Sunday, March 13, 2011

The Approach of Evil Love

My little car is frequently filled to maximum capacity with children. And frequently, I push "record" on my phone’s voice memo feature* because the conversations are just too good, too brilliant, too hilarious.

True identities are revealed in the car.
SON:  Sometimes I wake up with dog fur in my bed; we don’t have a dog, So, I think I might be a werewolf.
SON'S FRIEND: I turn into a poodle with an upside-down umbrella when the moon is full.
 
Elaborate plots are hatched on the back roads, plots to protect fairies and other magical creatures from exploitation, plots to dig an underground tunnel from the elementary school boys’ bathroom to the local pizza place, and plots for novels. Yesterday my six-year-old daughter announced she was going to write a book called, “The Approach of Evil Love.”

SON: I don’t get it. What’s Evil Love?”
DAUGHTER: It’s about this girl who falls in love with this boy, and he seems nice, but he’s not really. He’s tricking her.
ME: What happens to her?
DAUGHTER: Well, she changes. Her friends notice she changes.

Who is this teenager posing as my first-grader? 

ME: Does it [the book] have a happy ending?
DAUGHTER: Yeah.

But really, who cares?! I am HORRIFIED more than intrigued. How in the world is my baby girl coming up with this concept of Evil Love? I have zealously protected her from all things non age-appropriate, haven’t I? Has she overheard her college age babysitter counseling a friend in bad relationship? Does her best friend’s high-school sister talk about things like this? I intend to find out.

ME: Where did you get this idea?
DAUGHTER: It just came to me while I was chewing on my bracelet (a candy bracelet leftover from Valentine's Day booty). I slyly grill my daughter the rest of the way home. There is no Evil Trickster Love in her young life, thank God. Boys her age care about Legos, handball and fart jokes; no interest in tricking innocent classmates into loving their evil little selves. ;) 

At home, my daughter begins to write, asks me how to spell the word “approach,” then asks, “How old is a girl who dates?”

ME: Eighteen.

She doesn’t question this because she trusts me.
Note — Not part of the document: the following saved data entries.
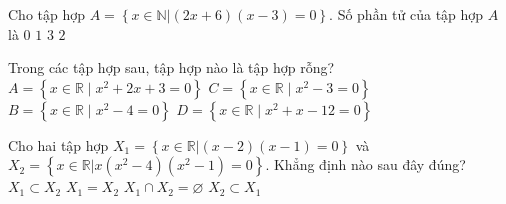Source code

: \begin{ex}%
Cho tập hợp $A=\left\{ \left. x\in \mathbb{N} \right|\left( 2x+6 \right)\left( x-3 \right)=0 \right\}$. Số phần tử của tập hợp $A$ là
\choice
{ $0$}
{\True $1$}
{ $3$}
{ $2$}
\loigiai{
Ta có $\left( 2x+6 \right)\left( x-3 \right)=0\Leftrightarrow \left[ \begin{aligned}
& 2x+6=0 \\
& x-3=0 \\
\end{aligned} \right.\Leftrightarrow \left[ \begin{aligned}
& x=-3\notin \mathbb{N} \\
& x=3\in \mathbb{N}. \\
\end{aligned} \right.$\\
Vậy $A=\left\{ 3 \right\}$ nên tập $A$ có 1 phần tử.}
\end{ex}

\begin{ex}%
Trong các tập hợp sau, tập hợp nào là tập hợp rỗng?
\choice
{\True $A= \left\{ x \in \mathbb{R} \mid x^2+2x+3=0 \right\}$}
{$C= \left\{ x \in \mathbb{R} \mid x^2-3=0 \right\}$}
{$B= \left\{ x \in \mathbb{R} \mid x^2-4=0 \right\}$}
{$D= \left\{ x \in \mathbb{R} \mid x^2+x-12=0 \right\}$}
\end{ex}

\begin{ex}%
Cho hai tập hợp $ X_1=\left\lbrace x \in \mathbb{R}|(x-2)(x-1)=0\right\rbrace  $ và $ X_2=\left\lbrace x \in \mathbb{R}|x(x^2-4)(x^2-1)=0\right\rbrace  $. Khẳng định nào sau đây đúng?
\choice
{\True $ X_1 \subset X_2 $}
{$ X_1 =X_2$}
{$ X_1 \cap X_2=\varnothing $}
{$ X_2 \subset X_1$}
\end{ex}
Then I realize, she also listens to me and everyone else. She is ALWAYS listening and recording. No voice memo app required. As she writes, it hits me that my daughter got the idea for "The Approach of Evil Love" from me. She must have overheard a conversation I had with a mother, a conversation about which Young Adult novels have “healthy portrayals of relationships where girls don’t change because of an obsessive love,” etc. 

But as I wrote this post, I realized there might be a more somber source, too. Cue major shift in tone. This week, I gave permission for my child to attend a Good Touch/Bad Touch presentation given by our local child-abuse prevention agency at her school. I sat in on this presentation with my sons. It's gentle (read tailored to the age of the listeners), well-done and important. I'd forgotten that "a change in a friend's behavior" is one of the signs of abuse children might observe. I don't think my daughter intends to write a novel about child abuse, but she must be processing the idea that there is Evil in the world. Which is sad even if it's necessary knowledge. 

The Approach of Evil Love was abandoned for coloring, but we'll see where it goes. For now, there is a girl, Ida. She is eighteen, at school, and I’m assuming, about to be approached by Evil Love. This novel could be very educational. For me. How does a six-year-old girl conceive of this sort of thing? 

I record things my kids say because their speech is a window into the child brain. The view is sometimes funny, sometimes sad but definitely one of the most fascinating mindscapes in the world.  Maybe there isn't a child in your life, but someone else to listen to, someone else who will reveal to you a most interesting thing about the way a mind works.

Ernest Hemingway said, "I like to listen. I have learned a great deal from listening carefully. Most people never listen." And now . . . it's time for me to stop rambling and do that. One of my children just said, "Dad, is there such thing as a meatatarian?" Guess she's not fooled by the creamed spinach I advertised as "Just like macoroni and cheese but with spinach instead of noodles." 

*I tell the kiddos when I've just caught them on voice memo. They love to listen and laugh at these recordings now, but no way will they let me do this in the teen years. Also, we keep a family quote book in our kitchen, which I highly recommend. This is favorite reading material for all of us. 

Wednesday, February 23, 2011

Pushing Paper


My husband jokes that writing books is like trying to invent the next buggy whip when the automobile age has arrived. “Books are a dying industry.” He is forgiven because (a) he reads almost as much as I do, though, yes, he’s all about his Kindle and I-pad and audio books; (b) he buys me “antiquated” paper books every single holiday and birthday; and (c) he only makes this joke when he’s going into his Protect-My-Wife-from-Delusions-Certain-to-Yield-Depression-When-Reality-Hits mode. For example, he might say this right after I’ve written a first draft and am imagining who'll star in the movie version of my best-selling novel. It’s not a bad thing to be married to a realist, especially since he doesn’t complain (much) about the hours I devote to tweaking my buggy whips books.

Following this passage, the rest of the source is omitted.